From: David Stevens <stevensd@chromium.org>

Add a rollback label to deal with failure, instead of continuously
checking for RESULT_SUCCESS, to make it easier to add more failure
cases. The refactoring also allows the collapse_file tracepoint to
include hpage on success (instead of NULL).

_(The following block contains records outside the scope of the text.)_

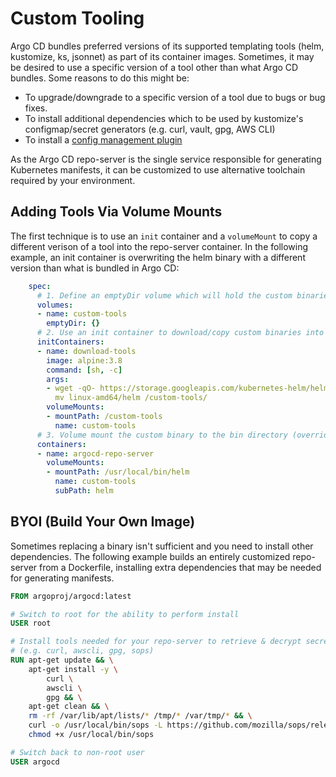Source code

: # Custom Tooling

Argo CD bundles preferred versions of its supported templating tools (helm, kustomize, ks, jsonnet)
as part of its container images. Sometimes, it may be desired to use a specific version of a tool
other than what Argo CD bundles. Some reasons to do this might be:

* To upgrade/downgrade to a specific version of a tool due to bugs or bug fixes.
* To install additional dependencies which to be used by kustomize's configmap/secret generators
  (e.g. curl, vault, gpg, AWS CLI)
* To install a [config management plugin](../user-guide/application_sources.md#config-management-plugins)

As the Argo CD repo-server is the single service responsible for generating Kubernetes manifests, it
can be customized to use alternative toolchain required by your environment.

## Adding Tools Via Volume Mounts

The first technique is to use an `init` container and a `volumeMount` to copy a different verison of
a tool into the repo-server container. In the following example, an init container is overwriting
the helm binary with a different version than what is bundled in Argo CD:

```yaml
    spec:
      # 1. Define an emptyDir volume which will hold the custom binaries
      volumes:
      - name: custom-tools
        emptyDir: {}
      # 2. Use an init container to download/copy custom binaries into the emptyDir
      initContainers:
      - name: download-tools
        image: alpine:3.8
        command: [sh, -c]
        args:
        - wget -qO- https://storage.googleapis.com/kubernetes-helm/helm-v2.12.3-linux-amd64.tar.gz | tar -xvzf - &&
          mv linux-amd64/helm /custom-tools/
        volumeMounts:
        - mountPath: /custom-tools
          name: custom-tools
      # 3. Volume mount the custom binary to the bin directory (overriding the existing version)
      containers:
      - name: argocd-repo-server
        volumeMounts:
        - mountPath: /usr/local/bin/helm
          name: custom-tools
          subPath: helm
```

## BYOI (Build Your Own Image)

Sometimes replacing a binary isn't sufficient and you need to install other dependencies. The
following example builds an entirely customized repo-server from a Dockerfile, installing extra
dependencies that may be needed for generating manifests.

```Dockerfile
FROM argoproj/argocd:latest

# Switch to root for the ability to perform install
USER root

# Install tools needed for your repo-server to retrieve & decrypt secrets, render manifests 
# (e.g. curl, awscli, gpg, sops)
RUN apt-get update && \
    apt-get install -y \
        curl \
        awscli \
        gpg && \
    apt-get clean && \
    rm -rf /var/lib/apt/lists/* /tmp/* /var/tmp/* && \
    curl -o /usr/local/bin/sops -L https://github.com/mozilla/sops/releases/download/3.2.0/sops-3.2.0.linux && \
    chmod +x /usr/local/bin/sops

# Switch back to non-root user
USER argocd
```
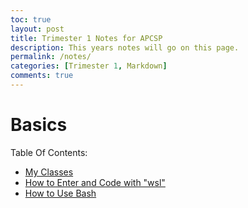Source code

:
 ```yaml
---
toc: true
layout: post
title: Trimester 1 Notes for APCSP
description: This years notes will go on this page.
permalink: /notes/
categories: [Trimester 1, Markdown]
comments: true
---
```


# Basics

Table Of Contents:
- [My Classes](https://davidvasilev1.github.io/fastpages/markdown/trimester%201/classes/2022/08/28/classes.html)
- [How to Enter and Code with "wsl"](https://davidvasilev1.github.io/fastpages/jupyter/tri%201%20notes/2022/08/28/entering-wsl-script.html)
- [How to Use Bash](https://davidvasilev1.github.io/fastpages/jupyter/tri%201%20notes/2022/08/28/bash-kernel.html)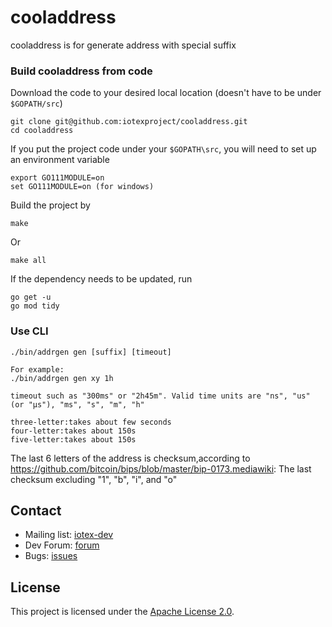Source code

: # cooladdress

cooladdress is for generate address with special suffix

### Build cooladdress from code

Download the code to your desired local location (doesn't have to be under `$GOPATH/src`)
```
git clone git@github.com:iotexproject/cooladdress.git
cd cooladdress
```

If you put the project code under your `$GOPATH\src`, you will need to set up an environment variable
```
export GO111MODULE=on
set GO111MODULE=on (for windows)
```

Build the project by

```
make
```

Or

```
make all 
```

If the dependency needs to be updated, run

```
go get -u
go mod tidy
```

### Use CLI

```
./bin/addrgen gen [suffix] [timeout]

For example:
./bin/addrgen gen xy 1h

timeout such as "300ms" or "2h45m". Valid time units are "ns", "us" (or "µs"), "ms", "s", "m", "h"

three-letter:takes about few seconds
four-letter:takes about 150s
five-letter:takes about 150s
```

The last 6 letters of the address is checksum,according to https://github.com/bitcoin/bips/blob/master/bip-0173.mediawiki:
The last checksum excluding "1", "b", "i", and "o"

## Contact

- Mailing list: [iotex-dev](iotex-dev@iotex.io)
- Dev Forum: [forum](https://community.iotex.io/c/research-development/protocol)
- Bugs: [issues](https://github.com/iotexproject/cooladdress/issues)

## License
This project is licensed under the [Apache License 2.0](LICENSE).
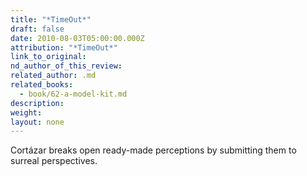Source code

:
 ```yaml
---
title: "*TimeOut*"
draft: false
date: 2010-08-03T05:00:00.000Z
attribution: "*TimeOut*"
link_to_original:
nd_author_of_this_review:
related_author: .md
related_books:
  - book/62-a-model-kit.md
description:
weight:
layout: none
---
```

Cortázar breaks open ready-made perceptions by submitting them to surreal perspectives.

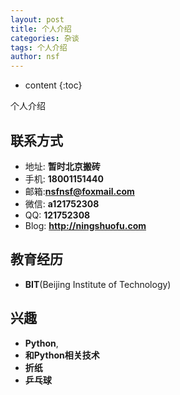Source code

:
 ```yaml
---
layout: post
title: 个人介绍
categories: 杂谈
tags: 个人介绍
author: nsf
---
```


* content
{:toc}

个人介绍




## 联系方式

- 地址: **暂时北京搬砖**
- 手机: **18001151440**
- 邮箱:**nsfnsf@foxmail.com**
- 微信: **a121752308**
- QQ: **121752308**
- Blog: **<http://ningshuofu.com>**

## 教育经历

- **BIT**(Beijing Institute of Technology)

## 兴趣

- **Python**,
- **和Python相关技术**
- **折纸**
- **乒乓球**
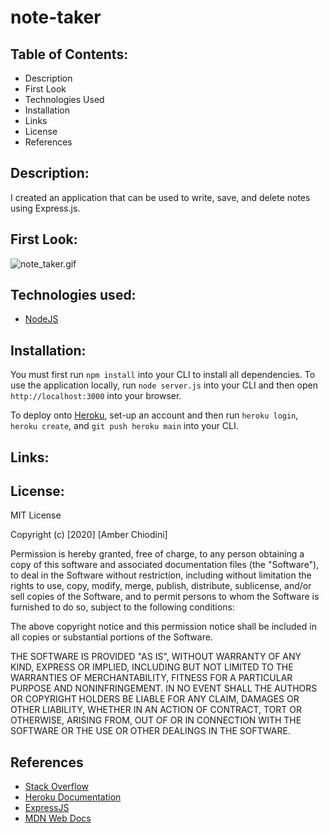 # note-taker

## Table of Contents:
* Description 
* First Look 
* Technologies Used
* Installation 
* Links 
* License 
* References 

## Description: 
I created an application that can be used to write, save, and delete notes using Express.js. 

## First Look:
![note_taker.gif](https://user-images.githubusercontent.com/69092983/103481626-d1364400-4da1-11eb-833b-556654825e37.gif)

## Technologies used: 
* [NodeJS](https://nodejs.org/en/)

## Installation: 
You must first run ```npm install``` into your CLI to install all dependencies. To use the application locally, run ```node server.js``` into your CLI and then open ```http://localhost:3000``` into your browser. 

To deploy onto [Heroku](https://www.heroku.com/), set-up an account and then run ```heroku login```, ```heroku create```, and ```git push heroku main``` into your CLI. 

## Links: 

## License: 
MIT License

Copyright (c) [2020] [Amber Chiodini]

Permission is hereby granted, free of charge, to any person obtaining a copy of this software and associated documentation files (the "Software"), to deal in the Software without restriction, including without limitation the rights to use, copy, modify, merge, publish, distribute, sublicense, and/or sell copies of the Software, and to permit persons to whom the Software is furnished to do so, subject to the following conditions:

The above copyright notice and this permission notice shall be included in all copies or substantial portions of the Software.

THE SOFTWARE IS PROVIDED "AS IS", WITHOUT WARRANTY OF ANY KIND, EXPRESS OR IMPLIED, INCLUDING BUT NOT LIMITED TO THE WARRANTIES OF MERCHANTABILITY, FITNESS FOR A PARTICULAR PURPOSE AND NONINFRINGEMENT. IN NO EVENT SHALL THE AUTHORS OR COPYRIGHT HOLDERS BE LIABLE FOR ANY CLAIM, DAMAGES OR OTHER LIABILITY, WHETHER IN AN ACTION OF CONTRACT, TORT OR OTHERWISE, ARISING FROM, OUT OF OR IN CONNECTION WITH THE SOFTWARE OR THE USE OR OTHER DEALINGS IN THE SOFTWARE.

## References
* [Stack Overflow](https://stackoverflow.com/)
* [Heroku Documentation](https://devcenter.heroku.com/categories/reference)
* [ExpressJS](https://expressjs.com/)
* [MDN Web Docs](https://developer.mozilla.org/en-US/docs/Learn/Server-side/Express_Nodejs/Introduction)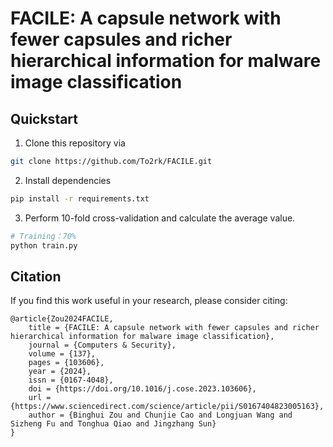 
# FACILE: A capsule network with fewer capsules and richer hierarchical information for malware image classification

## Quickstart

1. Clone this repository via

```bash
git clone https://github.com/To2rk/FACILE.git
```

2. Install dependencies

```bash
pip install -r requirements.txt
```

3. Perform 10-fold cross-validation and calculate the average value.

```bash
# Training：70%
python train.py
```

## Citation

If you find this work useful in your research, please consider citing:

```
@article{Zou2024FACILE,
    title = {FACILE: A capsule network with fewer capsules and richer hierarchical information for malware image classification},
    journal = {Computers & Security},
    volume = {137},
    pages = {103606},
    year = {2024},
    issn = {0167-4048},
    doi = {https://doi.org/10.1016/j.cose.2023.103606},
    url = {https://www.sciencedirect.com/science/article/pii/S0167404823005163},
    author = {Binghui Zou and Chunjie Cao and Longjuan Wang and Sizheng Fu and Tonghua Qiao and Jingzhang Sun}
}
```
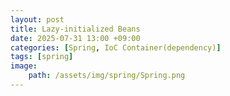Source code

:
 ```yaml
---
layout: post
title: Lazy-initialized Beans
date: 2025-07-31 13:00 +09:00
categories: [Spring, IoC Container(dependency)]
tags: [spring]
image:
    path: /assets/img/spring/Spring.png
---
```


## 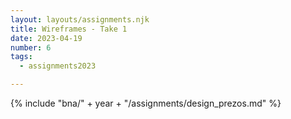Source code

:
 ```yaml
---
layout: layouts/assignments.njk
title: Wireframes - Take 1
date: 2023-04-19
number: 6
tags:
  - assignments2023

---
```



{% include "bna/" + year + "/assignments/design_prezos.md" %}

Signed-off-by: David Stevens <stevensd@chromium.org>
Acked-by: Peter Xu <peterx@redhat.com>
Reviewed-by: Yang Shi <shy828301@gmail.com>
---
 mm/khugepaged.c | 219 ++++++++++++++++++++++++------------------------
 1 file changed, 108 insertions(+), 111 deletions(-)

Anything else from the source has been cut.